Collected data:
----

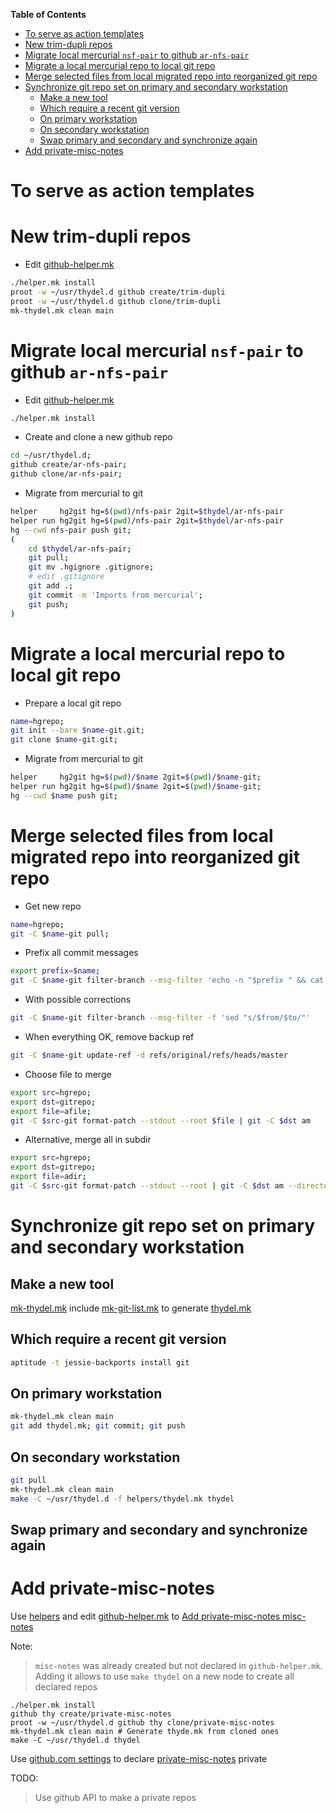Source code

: <!-- markdown-toc start - Don't edit this section. Run M-x markdown-toc-refresh-toc -->
**Table of Contents**

- [To serve as action templates](#to-serve-as-action-templates)
- [New trim-dupli repos](#new-trim-dupli-repos)
- [Migrate local mercurial `nsf-pair` to github `ar-nfs-pair`](#migrate-local-mercurial-nsf-pair-to-github-ar-nfs-pair)
- [Migrate a local mercurial repo to local git repo](#migrate-a-local-mercurial-repo-to-local-git-repo)
- [Merge selected files from local migrated repo into reorganized git repo](#merge-selected-files-from-local-migrated-repo-into-reorganized-git-repo)
- [Synchronize git repo set on primary and secondary workstation](#synchronize-git-repo-set-on-primary-and-secondary-workstation)
    - [Make a new tool](#make-a-new-tool)
    - [Which require a recent git version](#which-require-a-recent-git-version)
    - [On primary workstation](#on-primary-workstation)
    - [On secondary workstation](#on-secondary-workstation)
    - [Swap primary and secondary and synchronize again](#swap-primary-and-secondary-and-synchronize-again)
- [Add private-misc-notes](#add-private-misc-notes)

<!-- markdown-toc end -->

# To serve as action templates

# New trim-dupli repos

- Edit [github-helper.mk](https://github.com/thydel/helpers/commit/bc0294c691ea5aba195eefd6994f00b73fc016c1)

```bash
./helper.mk install
proot -w ~/usr/thydel.d github create/trim-dupli
proot -w ~/usr/thydel.d github clone/trim-dupli
mk-thydel.mk clean main
```

# Migrate local mercurial `nsf-pair` to github `ar-nfs-pair`

- Edit [github-helper.mk](https://github.com/thydel/helpers/commit/a5018f17318f07960d2c020379f6a6aea2d3a19c)

```bash
./helper.mk install
```

- Create and clone a new github repo

```bash
cd ~/usr/thydel.d;
github create/ar-nfs-pair;
github clone/ar-nfs-pair;
```

- Migrate from mercurial to git

```bash
helper     hg2git hg=$(pwd)/nfs-pair 2git=$thydel/ar-nfs-pair
helper run hg2git hg=$(pwd)/nfs-pair 2git=$thydel/ar-nfs-pair
hg --cwd nfs-pair push git;
(
	cd $thydel/ar-nfs-pair;
	git pull;
	git mv .hgignore .gitignore;
	# edit .gitignore
	git add .;
	git commit -m 'Imports from mercurial';
	git push;
)
```

# Migrate a local mercurial repo to local git repo

- Prepare a local git repo

```bash
name=hgrepo;
git init --bare $name-git.git;
git clone $name-git.git;
```
- Migrate from mercurial to git

```bash
helper     hg2git hg=$(pwd)/$name 2git=$(pwd)/$name-git;
helper run hg2git hg=$(pwd)/$name 2git=$(pwd)/$name-git;
hg --cwd $name push git;
```

# Merge selected files from local migrated repo into reorganized git repo

- Get new repo

```bash
name=hgrepo;
git -C $name-git pull;
```

- Prefix all commit messages

```bash
export prefix=$name;
git -C $name-git filter-branch --msg-filter 'echo -n "$prefix " && cat'
```

- With possible corrections

```bash
git -C $name-git filter-branch --msg-filter -f 'sed "s/$from/$to/"'
```

- When everything OK, remove backup ref

```bash
git -C $name-git update-ref -d refs/original/refs/heads/master

```

- Choose file to merge

```bash
export src=hgrepo;
export dst=gitrepo;
export file=afile;
git -C $src-git format-patch --stdout --root $file | git -C $dst am
```

- Alternative, merge all in subdir

```bash
export src=hgrepo;
export dst=gitrepo;
export file=adir;
git -C $src-git format-patch --stdout --root | git -C $dst am --directory $adir
```

# Synchronize git repo set on primary and secondary workstation

## Make a new tool

[mk-thydel.mk](mk-thydel.mk) include [mk-git-list.mk](mk-git-list.mk)
to generate [thydel.mk](thydel.mk)
  
## Which require a recent git version

```bash
aptitude -t jessie-backports install git
```

## On primary workstation

```bash
mk-thydel.mk clean main
git add thydel.mk; git commit; git push
```

## On secondary workstation

```bash
git pull
mk-thydel.mk clean main
make -C ~/usr/thydel.d -f helpers/thydel.mk thydel
```

## Swap primary and secondary and synchronize again

# Add private-misc-notes

Use [helpers][]
and edit [github-helper.mk][]
to [Add private-misc-notes misc-notes][]

Note:

> `misc-notes` was already created but not declared in
> `github-helper.mk`.  Adding it allows to use `make thydel` on a new
> node to create all declared repos

[helpers]:
	https://github.com/thydel/helpers "github.com repos"

[github-helper.mk]:
	https://github.com/thydel/helpers/blob/master/github-helper.mk "github.com file"

[Add private-misc-notes misc-notes]:
	https://github.com/thydel/helpers/commit/27bde59c2be6f7dd9c5ea3d4beca2271233ab50f "github.com commit"

```
./helper.mk install
github thy create/private-misc-notes
proot -w ~/usr/thydel.d github thy clone/private-misc-notes
mk-thydel.mk clean main # Generate thyde.mk from cloned ones
make -C ~/usr/thydel.d thydel
```

Use [github.com settings][] to declare [private-misc-notes][] private

TODO:

> Use github API to make a private repos

[github.com settings]:
	https://github.com/thydel/private-misc-notes/settings "github.com ops"

[private-misc-notes]:
	https://github.com/thydel/private-misc-notes "github.com repos"
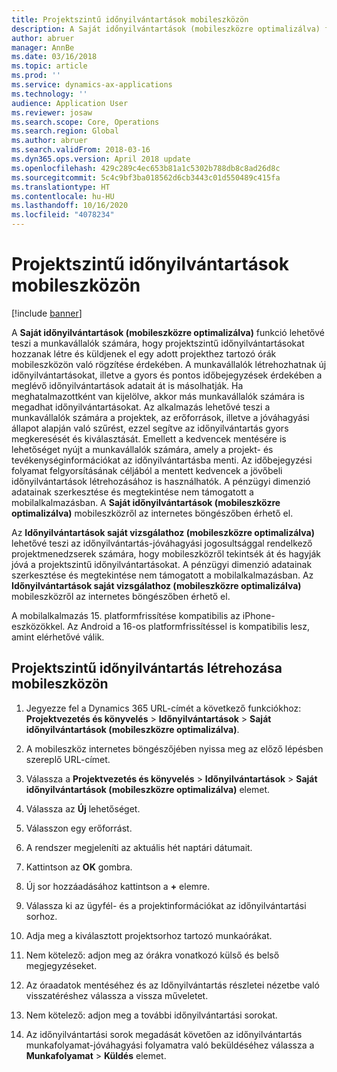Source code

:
 ```yaml
---
title: Projektszintű időnyilvántartások mobileszközön
description: A Saját időnyilvántartások (mobileszközre optimalizálva) funkció lehetővé teszi a munkavállalók számára, hogy projektszintű időnyilvántartásokat hozzanak létre és küldjenek el egy adott projekthez tartozó órák mobileszközön való rögzítése érdekében.
author: abruer
manager: AnnBe
ms.date: 03/16/2018
ms.topic: article
ms.prod: ''
ms.service: dynamics-ax-applications
ms.technology: ''
audience: Application User
ms.reviewer: josaw
ms.search.scope: Core, Operations
ms.search.region: Global
ms.author: abruer
ms.search.validFrom: 2018-03-16
ms.dyn365.ops.version: April 2018 update
ms.openlocfilehash: 429c289c4ec653b81a1c5302b788db8c8ad26d8c
ms.sourcegitcommit: 5c4c9bf3ba018562d6cb3443c01d550489c415fa
ms.translationtype: HT
ms.contentlocale: hu-HU
ms.lasthandoff: 10/16/2020
ms.locfileid: "4078234"
---
```

# <a name="project-timesheets-on-a-mobile-device"></a>Projektszintű időnyilvántartások mobileszközön

[!include [banner](../includes/banner.md)]

A **Saját időnyilvántartások (mobileszközre optimalizálva)** funkció lehetővé teszi a munkavállalók számára, hogy projektszintű időnyilvántartásokat hozzanak létre és küldjenek el egy adott projekthez tartozó órák mobileszközön való rögzítése érdekében. A munkavállalók létrehozhatnak új időnyilvántartásokat, illetve a gyors és pontos időbejegyzések érdekében a meglévő időnyilvántartások adatait át is másolhatják. Ha meghatalmazottként van kijelölve, akkor más munkavállalók számára is megadhat időnyilvántartásokat. Az alkalmazás lehetővé teszi a munkavállalók számára a projektek, az erőforrások, illetve a jóváhagyási állapot alapján való szűrést, ezzel segítve az időnyilvántartás gyors megkeresését és kiválasztását. Emellett a kedvencek mentésére is lehetőséget nyújt a munkavállalók számára, amely a projekt- és tevékenységinformációkat az időnyilvántartásba menti. Az időbejegyzési folyamat felgyorsításának céljából a mentett kedvencek a jövőbeli időnyilvántartások létrehozásához is használhatók. A pénzügyi dimenzió adatainak szerkesztése és megtekintése nem támogatott a mobilalkalmazásban. A **Saját időnyilvántartások (mobileszközre optimalizálva)** mobileszközről az internetes böngészőben érhető el.

Az **Időnyilvántartások saját vizsgálathoz (mobileszközre optimalizálva)** lehetővé teszi az időnyilvántartás-jóváhagyási jogosultsággal rendelkező projektmenedzserek számára, hogy mobileszközről tekintsék át és hagyják jóvá a projektszintű időnyilvántartásokat. A pénzügyi dimenzió adatainak szerkesztése és megtekintése nem támogatott a mobilalkalmazásban. Az **Időnyilvántartások saját vizsgálathoz (mobileszközre optimalizálva)** mobileszközről az internetes böngészőben érhető el.

A mobilalkalmazás 15. platformfrissítése kompatibilis az iPhone-eszközökkel.
Az Android a 16-os platformfrissítéssel is kompatibilis lesz, amint elérhetővé válik.

## <a name="create-a-project-timesheet-on-your-mobile-device"></a>Projektszintű időnyilvántartás létrehozása mobileszközön

1.  Jegyezze fel a Dynamics 365 URL-címét a következő funkciókhoz: **Projektvezetés és könyvelés** \> **Időnyilvántartások** \> **Saját időnyilvántartások (mobileszközre optimalizálva)**.

2.  A mobileszköz internetes böngészőjében nyissa meg az előző lépésben szereplő URL-címet.
 
3.  Válassza a **Projektvezetés és könyvelés** \> **Időnyilvántartások** \> **Saját időnyilvántartások (mobileszközre optimalizálva)** elemet.

4.  Válassza az **Új** lehetőséget.

5.  Válasszon egy erőforrást.

6.  A rendszer megjeleníti az aktuális hét naptári dátumait.

7.  Kattintson az **OK** gombra.

8.  Új sor hozzáadásához kattintson a **+** elemre.

9.  Válassza ki az ügyfél- és a projektinformációkat az időnyilvántartási sorhoz.

10. Adja meg a kiválasztott projektsorhoz tartozó munkaórákat.

11. Nem kötelező: adjon meg az órákra vonatkozó külső és belső megjegyzéseket.

12. Az óraadatok mentéséhez és az Időnyilvántartás részletei nézetbe való visszatéréshez válassza a vissza műveletet.

13. Nem kötelező: adjon meg a további időnyilvántartási sorokat.

14. Az időnyilvántartási sorok megadását követően az időnyilvántartás munkafolyamat-jóváhagyási folyamatra való beküldéséhez válassza a **Munkafolyamat** \> **Küldés** elemet.
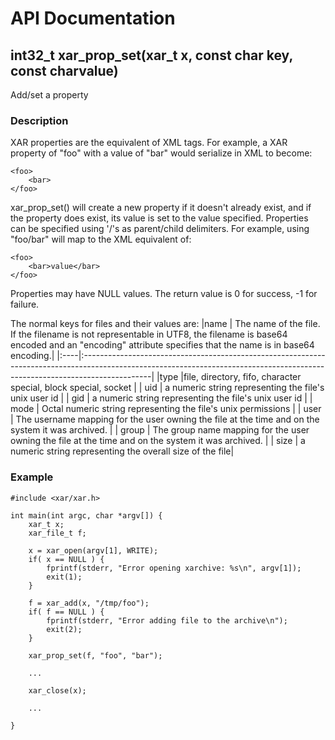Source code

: # API Documentation #

## int32\_t xar\_prop\_set(xar\_t x, const char **key, const char**value) ##

Add/set a property

### Description ###

XAR properties are the equivalent of XML tags. For example, a XAR property of "foo" with a value of "bar" would serialize in XML to become:
```
<foo>
	<bar>
</foo>
```

xar\_prop\_set() will create a new property if it doesn't already exist, and if the property does exist, its value is set to the value specified. Properties can be specified using '/'s as parent/child delimiters. For example, using "foo/bar" will map to the XML equivalent of:
```
<foo>
	<bar>value</bar>
</foo>
```

Properties may have NULL values. The return value is 0 for success, -1 for failure.

The normal keys for files and their values are:
|name |	The name of the file. If the filename is not representable in UTF8, the filename is base64 encoded and an "encoding" attribute specifies that the name is in base64 encoding.|
|:----|:-----------------------------------------------------------------------------------------------------------------------------------------------------------------------------|
|type |file, directory, fifo, character special, block special, socket |
| uid |	a numeric string representing the file's unix user id |
| gid |	a numeric string representing the file's unix user id |
| mode |	Octal numeric string representing the file's unix permissions |
| user |	The username mapping for the user owning the file at the time and on the system it was archived. |
| group |	The group name mapping for the user owning the file at the time and on the system it was archived. |
| size |	a numeric string representing the overall size of the file|

### Example ###
```
#include <xar/xar.h>

int main(int argc, char *argv[]) {
	xar_t x;
	xar_file_t f;

	x = xar_open(argv[1], WRITE);
	if( x == NULL ) {
		fprintf(stderr, "Error opening xarchive: %s\n", argv[1]);
		exit(1);
	}

	f = xar_add(x, "/tmp/foo");
	if( f == NULL ) {
		fprintf(stderr, "Error adding file to the archive\n");
		exit(2);
	}

	xar_prop_set(f, "foo", "bar");

	...

	xar_close(x);
	
	...

}

```




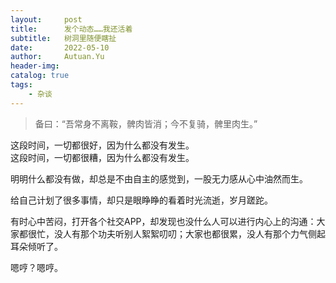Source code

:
 ```yaml
---
layout:     post
title:      发个动态……我还活着
subtitle:   树洞里随便瞎扯
date:       2022-05-10
author:     Autuan.Yu
header-img: 
catalog: true
tags:
    - 杂谈
---
```


> 备曰：“吾常身不离鞍，髀肉皆消；今不复骑，髀里肉生。”

这段时间，一切都很好，因为什么都没有发生。  
这段时间，一切都很糟，因为什么都没有发生。  

明明什么都没有做，却总是不由自主的感觉到，一股无力感从心中油然而生。  

给自己计划了很多事情，却只是眼睁睁的看着时光流逝，岁月蹉跎。  

有时心中苦闷，打开各个社交APP，却发现也没什么人可以进行内心上的沟通：大家都很忙，没人有那个功夫听别人絮絮叨叨；大家也都很累，没人有那个力气侧起耳朵倾听了。

嗯哼？嗯哼。  
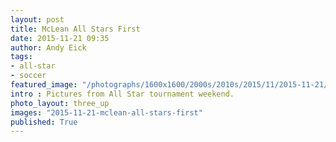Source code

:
 ```yaml
---
layout: post
title: McLean All Stars First
date: 2015-11-21 09:35
author: Andy Eick
tags:
- all-star
- soccer
featured_image: "/photographs/1600x1600/2000s/2010s/2015/11/2015-11-21/20151121-0472.jpeg"
intro : Pictures from All Star tournament weekend.
photo_layout: three_up
images: "2015-11-21-mclean-all-stars-first"
published: True
---
```

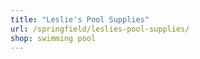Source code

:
 ```yaml
---
title: "Leslie's Pool Supplies"
url: /springfield/leslies-pool-supplies/
shop: swimming pool
---
```

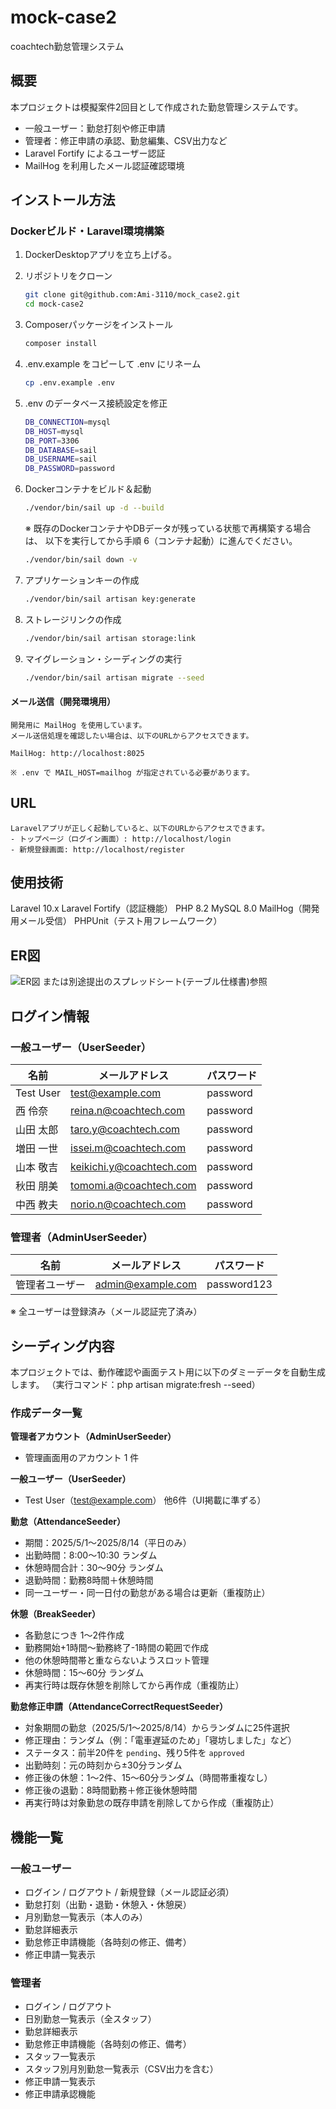 # mock-case2
coachtech勤怠管理システム

## 概要  
本プロジェクトは模擬案件2回目として作成された勤怠管理システムです。
- 一般ユーザー：勤怠打刻や修正申請
- 管理者：修正申請の承認、勤怠編集、CSV出力など
- Laravel Fortify によるユーザー認証
- MailHog を利用したメール認証確認環境

## インストール方法
### Dockerビルド・Laravel環境構築

1. DockerDesktopアプリを立ち上げる。
2. リポジトリをクローン  
   ```bash
   git clone git@github.com:Ami-3110/mock_case2.git
   cd mock-case2
   ```
3. Composerパッケージをインストール
    ```bash
   composer install
   ```
4. .env.example をコピーして .env にリネーム
    ```bash
    cp .env.example .env
    ```
5. .env のデータベース接続設定を修正
    ```bash
    DB_CONNECTION=mysql
    DB_HOST=mysql
    DB_PORT=3306
    DB_DATABASE=sail
    DB_USERNAME=sail
    DB_PASSWORD=password
    ```
6. Dockerコンテナをビルド＆起動
    ```bash
    ./vendor/bin/sail up -d --build
    ```
    ※ 既存のDockerコンテナやDBデータが残っている状態で再構築する場合は、
    以下を実行してから手順 6（コンテナ起動）に進んでください。
    ```bash
    ./vendor/bin/sail down -v
    ```
7. アプリケーションキーの作成
    ```bash
    ./vendor/bin/sail artisan key:generate
    ```
8. ストレージリンクの作成
    ```bash
    ./vendor/bin/sail artisan storage:link
    ```

9. マイグレーション・シーディングの実行
    ```bash
    ./vendor/bin/sail artisan migrate --seed
    ```

#### メール送信（開発環境用）
    開発用に MailHog を使用しています。
    メール送信処理を確認したい場合は、以下のURLからアクセスできます。

    MailHog: http://localhost:8025

    ※ .env で MAIL_HOST=mailhog が指定されている必要があります。

## URL
    Laravelアプリが正しく起動していると、以下のURLからアクセスできます。
    - トップページ（ログイン画面）: http://localhost/login
    - 新規登録画面: http://localhost/register

## 使用技術
Laravel 10.x
Laravel Fortify（認証機能）
PHP 8.2
MySQL 8.0
MailHog（開発用メール受信）
PHPUnit（テスト用フレームワーク）

## ER図
![ER図](./images/mock-case2-ER.png)
または別途提出のスプレッドシート(テーブル仕様書)参照

## ログイン情報

### 一般ユーザー（UserSeeder）
| 名前       | メールアドレス           | パスワード |
|------------|--------------------------|------------|
| Test User  | test@example.com          | password   |
| 西 伶奈    | reina.n@coachtech.com     | password   |
| 山田 太郎  | taro.y@coachtech.com      | password   |
| 増田 一世  | issei.m@coachtech.com     | password   |
| 山本 敬吉  | keikichi.y@coachtech.com  | password   |
| 秋田 朋美  | tomomi.a@coachtech.com    | password   |
| 中西 教夫  | norio.n@coachtech.com     | password   |

### 管理者（AdminUserSeeder）
| 名前           | メールアドレス        | パスワード   |
|----------------|-----------------------|--------------|
| 管理者ユーザー | admin@example.com     | password123  |

※ 全ユーザーは登録済み（メール認証完了済み）


## シーディング内容
本プロジェクトでは、動作確認や画面テスト用に以下のダミーデータを自動生成します。
（実行コマンド：php artisan migrate:fresh --seed）

### 作成データ一覧
**管理者アカウント（AdminUserSeeder）**  
- 管理画面用のアカウント 1 件

**一般ユーザー（UserSeeder）**  
- Test User（test@example.com） 他6件（UI掲載に準ずる）

**勤怠（AttendanceSeeder）**  
- 期間：2025/5/1〜2025/8/14（平日のみ）
- 出勤時間：8:00〜10:30 ランダム
- 休憩時間合計：30〜90分 ランダム
- 退勤時間：勤務8時間＋休憩時間
- 同一ユーザー・同一日付の勤怠がある場合は更新（重複防止）

**休憩（BreakSeeder）**  
- 各勤怠につき 1〜2件作成
- 勤務開始+1時間〜勤務終了-1時間の範囲で作成
- 他の休憩時間帯と重ならないようスロット管理
- 休憩時間：15〜60分 ランダム
- 再実行時は既存休憩を削除してから再作成（重複防止）

**勤怠修正申請（AttendanceCorrectRequestSeeder）**  
- 対象期間の勤怠（2025/5/1〜2025/8/14）からランダムに25件選択
- 修正理由：ランダム（例：「電車遅延のため」「寝坊しました」など）
- ステータス：前半20件を `pending`、残り5件を `approved`
- 出勤時刻：元の時刻から±30分ランダム
- 修正後の休憩：1〜2件、15〜60分ランダム（時間帯重複なし）
- 修正後の退勤：8時間勤務＋修正後休憩時間
- 再実行時は対象勤怠の既存申請を削除してから作成（重複防止）

## 機能一覧
### 一般ユーザー
- ログイン / ログアウト / 新規登録（メール認証必須）
- 勤怠打刻（出勤・退勤・休憩入・休憩戻）
- 月別勤怠一覧表示（本人のみ）
- 勤怠詳細表示
- 勤怠修正申請機能（各時刻の修正、備考）
- 修正申請一覧表示

### 管理者
- ログイン / ログアウト
- 日別勤怠一覧表示（全スタッフ）
- 勤怠詳細表示
- 勤怠修正申請機能（各時刻の修正、備考）
- スタッフ一覧表示
- スタッフ別月別勤怠一覧表示（CSV出力を含む）
- 修正申請一覧表示
- 修正申請承認機能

----

§ **TASK**
Check each line above for the word "因为什么都没有发生" and copy the ones that have it.

§ **SOLUTION TO THIS TASK**
这段时间，一切都很好，因为什么都没有发生。  
这段时间，一切都很糟，因为什么都没有发生。  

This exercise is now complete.